Hello guest [SMILEY Wink]

Historically speaking, we _were_ working hard duplicating Wald/havran's work a year ago. Both our projects went dormant.

Somehow that MLRTA paper revived our friendly competition.

Personnaly, my plan was to GPL the code at some point but because of misplaced pride and code too horrible to see the light, err net, i never did (and that's a shame because i've cried for clues sometimes).

Jacco & i have exchanged some code & ideas along the way, and making that process more visible in an open fashion (via that forum among other things) was a first step to get things rolling.

So i'd dare to say yes.

I cannot thank you enough for sharing that siggraph gossip.

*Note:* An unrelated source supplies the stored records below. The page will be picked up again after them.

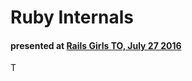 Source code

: # Ruby Internals
#### presented at [Rails Girls TO, July 27 2016](http://www.meetup.com/railsgirlsTO/events/232462550/)

T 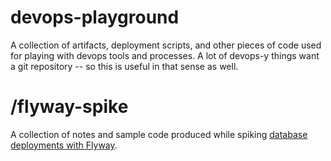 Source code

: # devops-playground

A collection of artifacts, deployment scripts, and other pieces of code used for playing with devops tools and processes. A lot of devops-y things want a git repository -- so this is useful in that sense as well. 

# /flyway-spike

A collection of notes and sample code produced while spiking [database deployments with Flyway](https://flywaydb.org/). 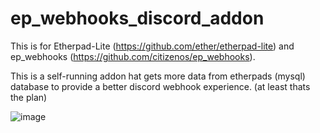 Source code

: # ep_webhooks_discord_addon
This is for Etherpad-Lite (https://github.com/ether/etherpad-lite) and ep_webhooks (https://github.com/citizenos/ep_webhooks).




This is a self-running addon hat gets more data from etherpads (mysql) database to provide a better discord webhook experience. (at least thats the plan)

![image](https://user-images.githubusercontent.com/13691155/223474176-2f876db9-80f8-4ef3-a6d6-50feae6b396a.png)
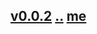 ## [v0.0.2](https://github.com/littleflute/WHAT-IT-TAKES/edit/master/files/readme.md) [..](..) [me]()
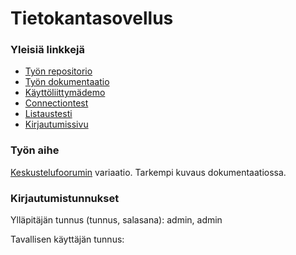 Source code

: Tietokantasovellus
==================

### Yleisiä linkkejä
* [Työn repositorio](https://github.com/jruo/tsoha)
* [Työn dokumentaatio](https://github.com/jruo/tsoha/blob/master/doc/dokumentaatio.pdf?raw=true)
* [Käyttöliittymädemo](http://jmruoho.users.cs.helsinki.fi/tsoha/html-demo/)
* [Connectiontest](http://jmruoho.users.cs.helsinki.fi/tsoha/tietokanta/connectiontest.php)
* [Listaustesti](http://jmruoho.users.cs.helsinki.fi/tsoha/tietokanta/listaustesti.php)
* [Kirjautumissivu](http://jmruoho.users.cs.helsinki.fi/tsoha/?action=login)

### Työn aihe
[Keskustelufoorumin](http://advancedkittenry.github.io/suunnittelu_ja_tyoymparisto/aiheet/Keskustelufoorumi.html) variaatio. Tarkempi kuvaus dokumentaatiossa.

### Kirjautumistunnukset
Ylläpitäjän tunnus (tunnus, salasana):
admin, admin

Tavallisen käyttäjän tunnus:
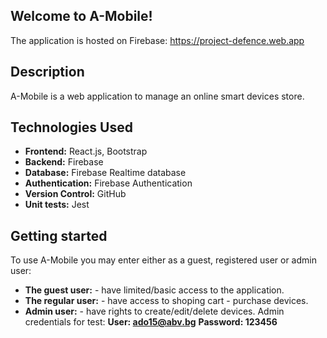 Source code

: ## Welcome to A-Mobile!

The application is hosted on Firebase: https://project-defence.web.app

## Description

A-Mobile is a web application to manage an online smart devices store.

 ## Technologies Used

- **Frontend:** React.js, Bootstrap
- **Backend:** Firebase
- **Database:** Firebase Realtime database
- **Authentication:** Firebase Authentication
- **Version Control:** GitHub
- **Unit tests:** Jest

## Getting started

To use A-Mobile you may enter either as a guest, registered user or admin user:
- **The guest user:** - have limited/basic access to the application.
- **The regular user:** - have access to shoping cart - purchase devices.
- **Admin user:** - have rights to create/edit/delete devices. Admin credentials for test:
**User: ado15@abv.bg**
**Password: 123456**
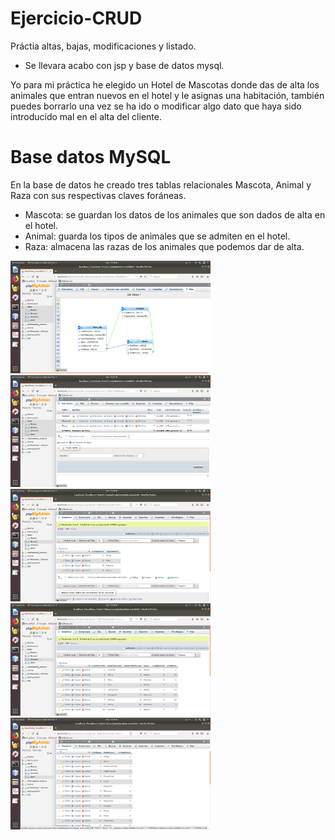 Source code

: # Ejercicio-CRUD
Práctia altas, bajas, modificaciones y listado.
* Se llevara acabo con jsp y base de datos mysql.

Yo para mi práctica he elegido un Hotel de Mascotas donde das de alta los animales que entran nuevos en el hotel y le asignas una habitación, también puedes borrarlo una vez se ha ido o modificar algo dato que haya sido introducido mal en el alta del cliente.

# Base datos MySQL
En la base de datos he creado tres tablas relacionales Mascota, Animal y Raza con sus respectivas claves foráneas.
* Mascota: se guardan los datos de los animales que son dados de alta en el hotel.
* Animal: guarda los tipos de animales que se admiten en el hotel.
* Raza: almacena las razas de los animales que podemos dar de alta.
<img src="img/1.png" width="320px">
<img src="img/2.png" width="320px">
<img src="img/3.png" width="320px">
<img src="img/4.png" width="320px">
<img src="img/5.png" width="320px">




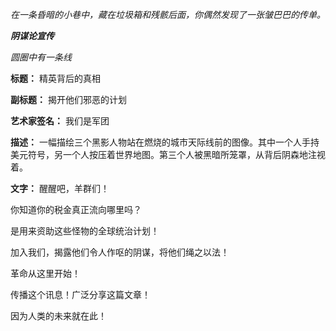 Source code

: _在一条昏暗的小巷中，藏在垃圾箱和残骸后面，你偶然发现了一张皱巴巴的传单。_

**_阴谋论宣传_**

_圆圈中有一条线_

**标题：** 精英背后的真相

**副标题：** 揭开他们邪恶的计划

**艺术家签名：** 我们是军团

**描述：** 一幅描绘三个黑影人物站在燃烧的城市天际线前的图像。其中一个人手持美元符号，另一个人按压着世界地图。第三个人被黑暗所笼罩，从背后阴森地注视着。

**文字：** 醒醒吧，羊群们！

你知道你的税金真正流向哪里吗？

是用来资助这些怪物的全球统治计划！

加入我们，揭露他们令人作呕的阴谋，将他们绳之以法！

革命从这里开始！

传播这个讯息！广泛分享这篇文章！

因为人类的未来就在此！
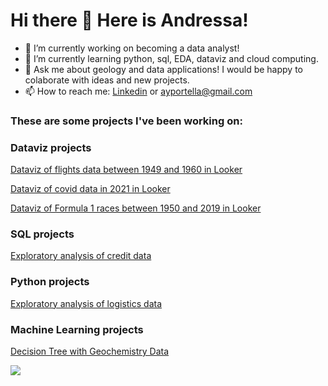 # Hi there 👋 Here is Andressa!

- 🔭 I’m currently working on becoming a data analyst!
- 🌱 I’m currently learning python, sql, EDA, dataviz and cloud computing.
- 💬 Ask me about geology and data applications! I would be happy to colaborate with ideas and new projects.
- 📫 How to reach me: [Linkedin](https://www.linkedin.com/in/andressa-yumi-portella/) or ayportella@gmail.com


### These are some projects I've been working on:

### Dataviz projects
[Dataviz of flights data between 1949 and 1960 in Looker](https://github.com/ayportella/dataviz/tree/main/01_looker_flights)

[Dataviz of covid data in 2021 in Looker](https://github.com/ayportella/projects_dataviz/tree/main/02_looker_covid)

[Dataviz of Formula 1 races between 1950 and 2019 in Looker](https://github.com/ayportella/projects_dataviz/tree/main/03_looker_formula1)

### SQL projects
[Exploratory analysis of credit data](https://github.com/ayportella/05-sql/blob/main/35_credit_data_exploratory_analysis_project.ipynb/)


### Python projects
[Exploratory analysis of logistics data](https://github.com/ayportella/02_data_analytics/blob/main/17_exploratory_data_analysis_project.ipynb)

### Machine Learning projects
[Decision Tree with Geochemistry Data](https://github.com/ayportella/projects_machine_learning/blob/main/01_projeto_extra_machine_learning_geochemistry.ipynb)

![](https://komarev.com/ghpvc/?username=ayportella)
<!--
**ayportella/ayportella** is a ✨ _special_ ✨ repository because its `README.md` (this file) appears on your GitHub profile.

Here are some ideas to get you started:

- 🔭 I’m currently working on ...
- 🌱 I’m currently learning ...
- 👯 I’m looking to collaborate on ...
- 🤔 I’m looking for help with ...
- 💬 Ask me about ...
- 📫 How to reach me: ...
- 😄 Pronouns: ...
- ⚡ Fun fact: ...
-->
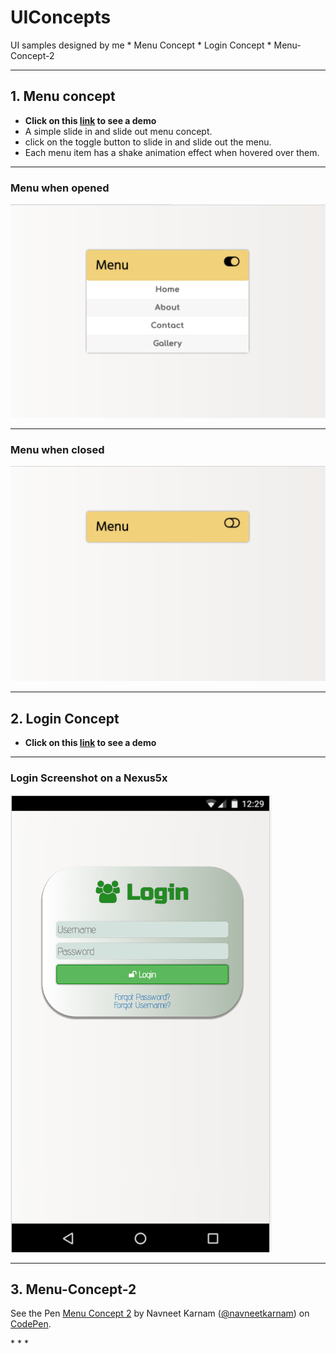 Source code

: # UIConcepts
UI samples designed by me
	* Menu Concept
	* Login Concept
	* Menu-Concept-2
* * *
## 1. Menu concept
- __Click on this [link](https://codepen.io/navneetkarnam/pen/dWPjRb) to see a demo__
- A simple slide in and slide out menu concept.
- click on the toggle button to slide in and slide out the menu.
- Each menu item has a shake animation effect when hovered over them.
* * *
### Menu when opened
![pic1](Menu/images/open.png)
* * *
### Menu when closed
![pic2](Menu/images/closed.png)

* * * 
## 2. Login Concept
- __Click on this [link](https://codepen.io/navneetkarnam/pen/NgmqmB) to see a demo__
* * *
### Login Screenshot on a Nexus5x
![pic3](Menu/images/Login.png)

* * *
## 3. Menu-Concept-2
<p data-height="265" data-theme-id="dark" data-slug-hash="yXdxoN" data-default-tab="css,result" data-user="navneetkarnam" data-embed-version="2" data-pen-title="Menu Concept 2" class="codepen">See the Pen <a href="https://codepen.io/navneetkarnam/pen/yXdxoN/">Menu Concept 2</a> by Navneet Karnam (<a href="https://codepen.io/navneetkarnam">@navneetkarnam</a>) on <a href="https://codepen.io">CodePen</a>.</p>
<script async src="https://production-assets.codepen.io/assets/embed/ei.js"></script>
* * *
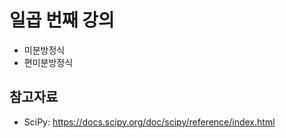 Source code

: # 일곱 번째 강의 

* 미분방정식
* 편미분방정식

## 참고자료
* SciPy: https://docs.scipy.org/doc/scipy/reference/index.html
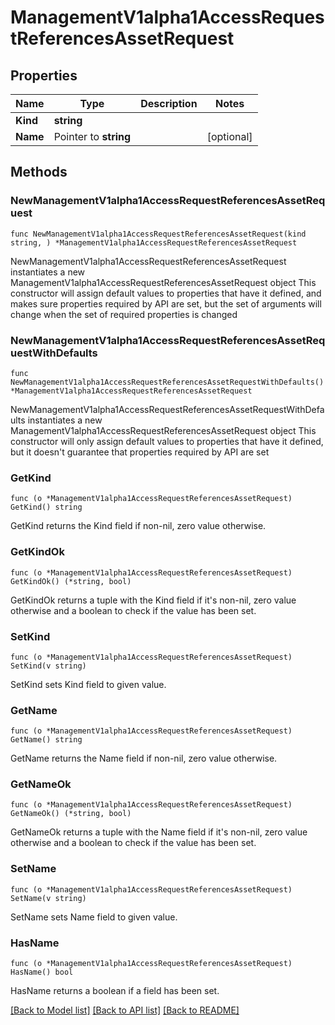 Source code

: # ManagementV1alpha1AccessRequestReferencesAssetRequest

## Properties

Name | Type | Description | Notes
------------ | ------------- | ------------- | -------------
**Kind** | **string** |  | 
**Name** | Pointer to **string** |  | [optional] 

## Methods

### NewManagementV1alpha1AccessRequestReferencesAssetRequest

`func NewManagementV1alpha1AccessRequestReferencesAssetRequest(kind string, ) *ManagementV1alpha1AccessRequestReferencesAssetRequest`

NewManagementV1alpha1AccessRequestReferencesAssetRequest instantiates a new ManagementV1alpha1AccessRequestReferencesAssetRequest object
This constructor will assign default values to properties that have it defined,
and makes sure properties required by API are set, but the set of arguments
will change when the set of required properties is changed

### NewManagementV1alpha1AccessRequestReferencesAssetRequestWithDefaults

`func NewManagementV1alpha1AccessRequestReferencesAssetRequestWithDefaults() *ManagementV1alpha1AccessRequestReferencesAssetRequest`

NewManagementV1alpha1AccessRequestReferencesAssetRequestWithDefaults instantiates a new ManagementV1alpha1AccessRequestReferencesAssetRequest object
This constructor will only assign default values to properties that have it defined,
but it doesn't guarantee that properties required by API are set

### GetKind

`func (o *ManagementV1alpha1AccessRequestReferencesAssetRequest) GetKind() string`

GetKind returns the Kind field if non-nil, zero value otherwise.

### GetKindOk

`func (o *ManagementV1alpha1AccessRequestReferencesAssetRequest) GetKindOk() (*string, bool)`

GetKindOk returns a tuple with the Kind field if it's non-nil, zero value otherwise
and a boolean to check if the value has been set.

### SetKind

`func (o *ManagementV1alpha1AccessRequestReferencesAssetRequest) SetKind(v string)`

SetKind sets Kind field to given value.


### GetName

`func (o *ManagementV1alpha1AccessRequestReferencesAssetRequest) GetName() string`

GetName returns the Name field if non-nil, zero value otherwise.

### GetNameOk

`func (o *ManagementV1alpha1AccessRequestReferencesAssetRequest) GetNameOk() (*string, bool)`

GetNameOk returns a tuple with the Name field if it's non-nil, zero value otherwise
and a boolean to check if the value has been set.

### SetName

`func (o *ManagementV1alpha1AccessRequestReferencesAssetRequest) SetName(v string)`

SetName sets Name field to given value.

### HasName

`func (o *ManagementV1alpha1AccessRequestReferencesAssetRequest) HasName() bool`

HasName returns a boolean if a field has been set.


[[Back to Model list]](../README.md#documentation-for-models) [[Back to API list]](../README.md#documentation-for-api-endpoints) [[Back to README]](../README.md)


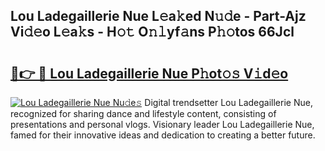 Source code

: ## Lou Ladegaillerie Nue L𝚎a𝚔ed N𝚞𝚍e - Part-Ajz Vi𝚍𝚎o L𝚎a𝚔s - H𝚘𝚝 O𝚗𝚕yf𝚊ns P𝚑𝚘tos 66Jcl

# <h2><a href="http://kf13ct.oniu.top/?m=Lou+Ladegaillerie+Nue">🔗👉 🔴 Lou Ladegaillerie Nue P𝚑ot𝚘𝚜 V𝚒d𝚎o</a></h2>

[![Lou Ladegaillerie Nue Nu𝚍e𝚜](https://i.imgur.com/0qMVB7G.gif)](http://kf13ct.oniu.top/?m=Lou+Ladegaillerie+Nue)
Digital trendsetter Lou Ladegaillerie Nue, recognized for sharing dance and lifestyle content, consisting of presentations and personal vlogs. Visionary leader Lou Ladegaillerie Nue, famed for their innovative ideas and dedication to creating a better future.  
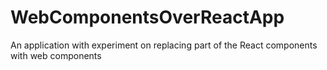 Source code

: # WebComponentsOverReactApp

An application with experiment on replacing part of the React components with web components

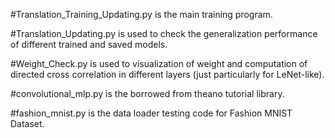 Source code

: #Translation_Training_Updating.py is the main training program.

#Translation_Updating.py is used to check the generalization performance of different trained and saved models.

#Weight_Check.py is used to visualization of weight and computation of directed cross correlation in different layers (just particularly for LeNet-like).

#convolutional_mlp.py is the borrowed from theano tutorial library.

#fashion_mnist.py is the data loader testing code for Fashion MNIST Dataset.
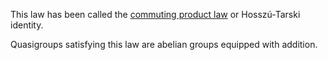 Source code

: This law has been called the [commuting product law](https://arxiv.org/abs/1408.0991) or Hosszú-Tarski identity.

Quasigroups satisfying this law are abelian groups equipped with addition.
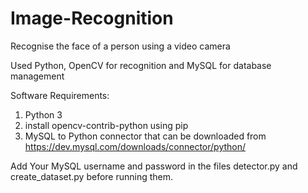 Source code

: # Image-Recognition
Recognise the face of a person using a video camera

Used Python, OpenCV for recognition and MySQL for database management

Software Requirements:
1. Python 3
2. install opencv-contrib-python using pip
3. MySQL to Python connector that can be downloaded from https://dev.mysql.com/downloads/connector/python/

Add Your MySQL username and password in the files detector.py and create_dataset.py before running them.
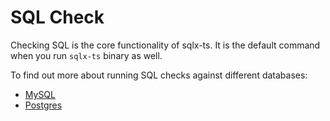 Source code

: # SQL Check

Checking SQL is the core functionality of sqlx-ts. It is the default command when you run 
`sqlx-ts` binary as well.

To find out more about running SQL checks against different databases:

- [MySQL](./1.1.sql-check-mysql.md)
- [Postgres](./1.2.sql-check-postgres.md)

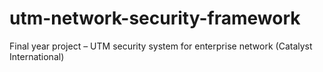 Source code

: # utm-network-security-framework
Final year project – UTM security system for enterprise network (Catalyst International)
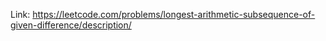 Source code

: Link: https://leetcode.com/problems/longest-arithmetic-subsequence-of-given-difference/description/
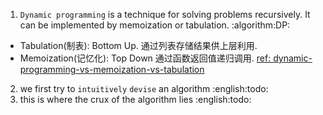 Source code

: 1. `Dynamic programming` is a technique for solving problems recursively. It can be implemented by memoization or tabulation. :algorithm:DP:
  * Tabulation(制表): Bottom Up. 
    通过列表存储结果供上层利用.
  * Memoization(记忆化): Top Down
    通过函数返回值递归调用.
  [ref: dynamic-programming-vs-memoization-vs-tabulation](https://programming.guide/dynamic-programming-vs-memoization-vs-tabulation.html)
2. we first try to `intuitively` `devise` an algorithm :english:todo:
3. this is where the crux of the algorithm lies :english:todo:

It's gonna save us much desperation & assorted headaches now that we know what to really expect.

But that kind of low level hackery doesn't surprise me, after all they're sponsored by Intel.

Btw i've just tested and i get 40fps (ok, 39.28fps / 41M ray/s, 1024x1024) when pointing the camera outside the kd-tree bbox [SMILEY Smile]

So basically their tricky culling gives about the same improvment as what Jacco had when he implemented the longest common traversal thing (Havran), modulo the fact that it may be easier to optimize for a given platform.

Well i guess we'll see what it gives.

I remember checking your sunflow project, but that was way back then and it has obviously grown up.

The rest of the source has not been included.